Simplicity 1996 9880 Mod blue, and stuff

Watching: Inside Llewyn Davis (2013).

I wanted to like this but I'm afraid it's very much a dude flick.  Specifically, twentysomething white dudes who still believe that you should be able to make a living at the purest, most personal form of your art, and that you should be forgiven for being an absolute jackass to everyone around you because you're a suffering artist, damn it.  It's one of the most self-absorbed films I've ever seen.  And the dialogue is stilted and it's not funny, no matter what the reviews say. 

Worst of all, he's not that good.  I wouldn't sign him, either.  Movie people, if you're going to base the character's worth on how brilliant he or she is at something, make sure the on-screen execution is actually brilliant.  

I'm not a twentysomething dude so I think I must be the wrong audience. 

If I were to try to make a living at one of my hobbies, it would be with the understanding that whatever I produced would be what I thought the artistic world needed commercially, not necessarily the way I'd like to see it done in my perfect world.  Because, like it or not, making a living means you have to appeal to a certain number of people, and the more personal you make something, the statistically less likely that is to happen.  I assume this is the way most (musicians, in this case) work: You play what strikes a balance between artistic integrity and marketability to the public, and you probably still play the weird stuff at home even though you realize it's only going to appeal to you and a few other people. 

There is nobody in this film to like.  Even if a character isn't technically likeable, it would be nice if he or she had some kind of underlying integrity that made him or her worth rooting for.  Instead, we get an entire cast of characters who don't take responsibility for themselves.  And somebody doesn't like women: The female characters are two shrews and a bunch of caricatures.  And then it mocks the only authentic folk musician character in the entire movie.  

I kept waiting for the Easy Rider "We got it wrong" moment, which would have rescued the film, but it didn't seem to happen and I think they might actually be serious. 

One more down.  Two more to go in this batch.

It's cuter in real life.  Bright blue.

I also finally got around to painting the picture frame for the sarcastic deer photo that my friend gave me a billion years ago.  I couldn't find a commercial frame I liked and decided it just had to be blue and teal ombr√©, I guess because of the vignette effect and overall orange-ness of the photo itself.  But you can't just go out and buy a frame like that so I bought a blank, a couple of bottles of craft paint, and some clear medium for blending.
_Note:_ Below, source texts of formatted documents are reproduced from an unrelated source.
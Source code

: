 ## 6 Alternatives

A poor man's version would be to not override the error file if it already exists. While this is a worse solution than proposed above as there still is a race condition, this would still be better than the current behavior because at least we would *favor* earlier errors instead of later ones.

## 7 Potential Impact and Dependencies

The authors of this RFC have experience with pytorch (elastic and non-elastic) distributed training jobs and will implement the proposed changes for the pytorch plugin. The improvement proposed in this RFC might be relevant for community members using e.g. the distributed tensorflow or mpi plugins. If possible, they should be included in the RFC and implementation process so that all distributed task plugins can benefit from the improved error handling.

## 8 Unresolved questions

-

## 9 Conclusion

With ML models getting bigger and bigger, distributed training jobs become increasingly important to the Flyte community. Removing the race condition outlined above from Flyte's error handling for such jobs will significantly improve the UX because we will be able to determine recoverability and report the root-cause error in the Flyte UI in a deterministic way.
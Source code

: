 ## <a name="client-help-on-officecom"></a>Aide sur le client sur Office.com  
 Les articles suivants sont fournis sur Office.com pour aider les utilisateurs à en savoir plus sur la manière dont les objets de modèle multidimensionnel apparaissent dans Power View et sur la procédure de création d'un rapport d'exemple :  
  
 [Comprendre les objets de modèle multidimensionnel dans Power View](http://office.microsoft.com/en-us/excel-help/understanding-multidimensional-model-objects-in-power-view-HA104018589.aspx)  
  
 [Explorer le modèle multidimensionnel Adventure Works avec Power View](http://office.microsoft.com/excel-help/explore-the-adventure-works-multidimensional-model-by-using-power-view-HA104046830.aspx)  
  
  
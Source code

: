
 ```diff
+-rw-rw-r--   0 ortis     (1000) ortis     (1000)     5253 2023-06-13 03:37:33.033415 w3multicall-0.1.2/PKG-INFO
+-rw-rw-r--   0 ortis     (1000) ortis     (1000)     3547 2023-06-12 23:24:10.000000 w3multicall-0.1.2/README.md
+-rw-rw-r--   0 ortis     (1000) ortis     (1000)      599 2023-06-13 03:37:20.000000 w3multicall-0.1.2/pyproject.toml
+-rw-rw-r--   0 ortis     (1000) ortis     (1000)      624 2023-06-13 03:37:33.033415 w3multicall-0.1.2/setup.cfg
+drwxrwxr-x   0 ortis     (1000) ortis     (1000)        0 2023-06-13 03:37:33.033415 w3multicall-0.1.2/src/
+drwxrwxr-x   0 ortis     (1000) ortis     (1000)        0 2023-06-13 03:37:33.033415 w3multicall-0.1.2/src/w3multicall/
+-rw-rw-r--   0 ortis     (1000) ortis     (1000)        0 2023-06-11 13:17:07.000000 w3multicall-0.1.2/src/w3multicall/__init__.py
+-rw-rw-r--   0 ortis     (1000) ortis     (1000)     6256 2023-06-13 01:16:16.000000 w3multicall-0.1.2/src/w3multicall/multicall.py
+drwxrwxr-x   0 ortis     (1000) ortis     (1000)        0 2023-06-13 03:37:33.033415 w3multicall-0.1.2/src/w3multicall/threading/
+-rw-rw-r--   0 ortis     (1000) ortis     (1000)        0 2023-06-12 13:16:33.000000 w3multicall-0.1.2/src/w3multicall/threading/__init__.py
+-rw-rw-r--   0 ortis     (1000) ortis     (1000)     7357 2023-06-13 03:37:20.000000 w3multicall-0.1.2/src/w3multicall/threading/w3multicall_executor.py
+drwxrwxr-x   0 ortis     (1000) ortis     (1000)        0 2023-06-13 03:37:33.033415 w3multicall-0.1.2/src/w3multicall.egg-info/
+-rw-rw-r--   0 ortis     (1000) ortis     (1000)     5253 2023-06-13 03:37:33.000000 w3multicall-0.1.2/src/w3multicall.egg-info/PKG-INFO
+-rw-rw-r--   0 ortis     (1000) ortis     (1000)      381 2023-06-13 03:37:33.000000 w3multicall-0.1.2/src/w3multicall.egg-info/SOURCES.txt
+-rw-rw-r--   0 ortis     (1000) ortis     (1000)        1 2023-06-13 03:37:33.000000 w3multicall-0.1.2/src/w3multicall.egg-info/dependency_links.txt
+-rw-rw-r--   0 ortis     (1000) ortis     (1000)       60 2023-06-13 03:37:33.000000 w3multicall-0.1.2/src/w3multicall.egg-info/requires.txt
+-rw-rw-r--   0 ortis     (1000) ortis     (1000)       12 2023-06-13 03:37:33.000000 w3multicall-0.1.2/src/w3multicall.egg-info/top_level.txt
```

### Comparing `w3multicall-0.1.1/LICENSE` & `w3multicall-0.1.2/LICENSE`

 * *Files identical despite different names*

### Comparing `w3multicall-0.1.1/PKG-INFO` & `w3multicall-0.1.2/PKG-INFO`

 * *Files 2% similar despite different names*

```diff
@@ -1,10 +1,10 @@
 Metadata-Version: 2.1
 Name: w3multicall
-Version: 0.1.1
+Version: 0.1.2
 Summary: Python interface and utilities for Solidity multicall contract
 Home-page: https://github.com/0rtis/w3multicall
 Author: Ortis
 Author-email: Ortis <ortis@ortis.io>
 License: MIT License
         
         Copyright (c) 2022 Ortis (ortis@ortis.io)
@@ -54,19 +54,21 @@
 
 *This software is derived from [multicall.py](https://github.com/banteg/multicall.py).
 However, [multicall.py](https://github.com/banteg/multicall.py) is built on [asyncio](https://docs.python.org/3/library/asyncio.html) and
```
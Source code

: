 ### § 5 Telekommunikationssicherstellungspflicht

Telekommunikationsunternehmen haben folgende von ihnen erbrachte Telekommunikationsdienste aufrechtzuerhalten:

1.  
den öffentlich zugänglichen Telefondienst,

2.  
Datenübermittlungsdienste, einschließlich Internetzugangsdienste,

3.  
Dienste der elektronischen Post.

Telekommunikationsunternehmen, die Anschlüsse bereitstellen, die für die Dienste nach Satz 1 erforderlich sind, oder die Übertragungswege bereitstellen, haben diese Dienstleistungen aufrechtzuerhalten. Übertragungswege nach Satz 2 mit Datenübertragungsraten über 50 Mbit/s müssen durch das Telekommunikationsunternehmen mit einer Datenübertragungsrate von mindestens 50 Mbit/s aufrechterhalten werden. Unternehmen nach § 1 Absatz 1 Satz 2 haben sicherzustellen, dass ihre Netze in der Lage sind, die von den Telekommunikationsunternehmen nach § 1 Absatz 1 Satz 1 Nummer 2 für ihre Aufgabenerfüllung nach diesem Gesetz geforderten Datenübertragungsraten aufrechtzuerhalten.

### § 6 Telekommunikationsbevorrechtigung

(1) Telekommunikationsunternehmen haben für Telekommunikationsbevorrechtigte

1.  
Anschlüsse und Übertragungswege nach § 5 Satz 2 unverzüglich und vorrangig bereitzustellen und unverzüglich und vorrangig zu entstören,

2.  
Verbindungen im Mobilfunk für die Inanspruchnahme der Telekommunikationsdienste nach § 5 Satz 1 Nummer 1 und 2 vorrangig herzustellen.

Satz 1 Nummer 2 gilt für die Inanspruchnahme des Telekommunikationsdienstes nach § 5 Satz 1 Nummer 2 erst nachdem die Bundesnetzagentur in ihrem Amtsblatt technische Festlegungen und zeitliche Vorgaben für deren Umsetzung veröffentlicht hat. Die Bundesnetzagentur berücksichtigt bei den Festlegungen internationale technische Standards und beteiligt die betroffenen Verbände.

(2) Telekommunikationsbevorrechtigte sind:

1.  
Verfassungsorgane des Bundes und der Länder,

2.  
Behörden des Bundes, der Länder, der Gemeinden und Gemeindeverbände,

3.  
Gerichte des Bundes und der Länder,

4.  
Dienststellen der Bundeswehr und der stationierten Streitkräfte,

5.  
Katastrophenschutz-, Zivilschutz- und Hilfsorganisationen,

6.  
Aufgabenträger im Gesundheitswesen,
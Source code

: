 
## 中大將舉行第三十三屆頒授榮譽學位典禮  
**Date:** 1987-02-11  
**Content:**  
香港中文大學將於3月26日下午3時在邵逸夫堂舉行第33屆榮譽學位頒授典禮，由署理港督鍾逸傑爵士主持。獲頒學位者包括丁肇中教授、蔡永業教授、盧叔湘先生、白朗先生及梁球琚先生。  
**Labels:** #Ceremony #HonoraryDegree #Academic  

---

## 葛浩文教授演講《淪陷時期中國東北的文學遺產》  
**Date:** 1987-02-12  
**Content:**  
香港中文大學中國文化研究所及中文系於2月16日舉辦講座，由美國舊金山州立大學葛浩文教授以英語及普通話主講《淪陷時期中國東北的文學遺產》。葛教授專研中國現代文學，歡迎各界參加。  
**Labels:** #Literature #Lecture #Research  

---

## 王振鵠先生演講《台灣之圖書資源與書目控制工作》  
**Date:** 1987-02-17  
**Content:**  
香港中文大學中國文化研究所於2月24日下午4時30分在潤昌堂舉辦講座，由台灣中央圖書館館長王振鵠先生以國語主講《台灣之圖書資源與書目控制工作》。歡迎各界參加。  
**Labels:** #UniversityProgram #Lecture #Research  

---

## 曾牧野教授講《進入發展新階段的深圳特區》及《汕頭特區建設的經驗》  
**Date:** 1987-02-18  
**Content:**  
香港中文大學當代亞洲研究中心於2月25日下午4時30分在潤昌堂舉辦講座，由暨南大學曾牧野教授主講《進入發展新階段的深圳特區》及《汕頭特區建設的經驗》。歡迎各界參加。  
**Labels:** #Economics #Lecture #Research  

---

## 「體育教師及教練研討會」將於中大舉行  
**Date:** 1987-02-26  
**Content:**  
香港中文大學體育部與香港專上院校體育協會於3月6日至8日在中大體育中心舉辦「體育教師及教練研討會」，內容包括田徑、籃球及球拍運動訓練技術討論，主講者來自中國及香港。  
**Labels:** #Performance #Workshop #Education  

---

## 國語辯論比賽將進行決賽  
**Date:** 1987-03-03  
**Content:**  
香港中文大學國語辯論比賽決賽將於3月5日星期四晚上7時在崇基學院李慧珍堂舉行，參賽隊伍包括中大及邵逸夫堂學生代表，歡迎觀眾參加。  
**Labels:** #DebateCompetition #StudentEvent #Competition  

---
I am no designer but I think I was right about this one:

I try to avoid garage sales because, mostly, they don't have anything I need, but not needing stuff has never stopped me, so it's better if I just don't go.

I caved a little bit, though, because I thought I saw something I could actually use.  It wasn't what I had hoped it was, but I did rescue an old Hagen-Renaker Monrovia mama cocker.  I have one of these but you can't leave an HR at a garage sale.  You just can't.

Her name is Tulip.

 . . . and an out-of-print Past Patterns 203 Fancy Promenade Suit.  It came with a 1996-1997 catalog, but I think this is one of their early ones.

Printed in blue on huge (yellowing with age) paper, and you can see the lines where the layout was done by hand-cutting and pasting:

The 1890s are not my decade but it seems to be complete and I couldn't leave it there. If I don't use it, I can at least find it a home with a costumer.  Gonna need some hardcore corsetry if I ever want to wear it, though.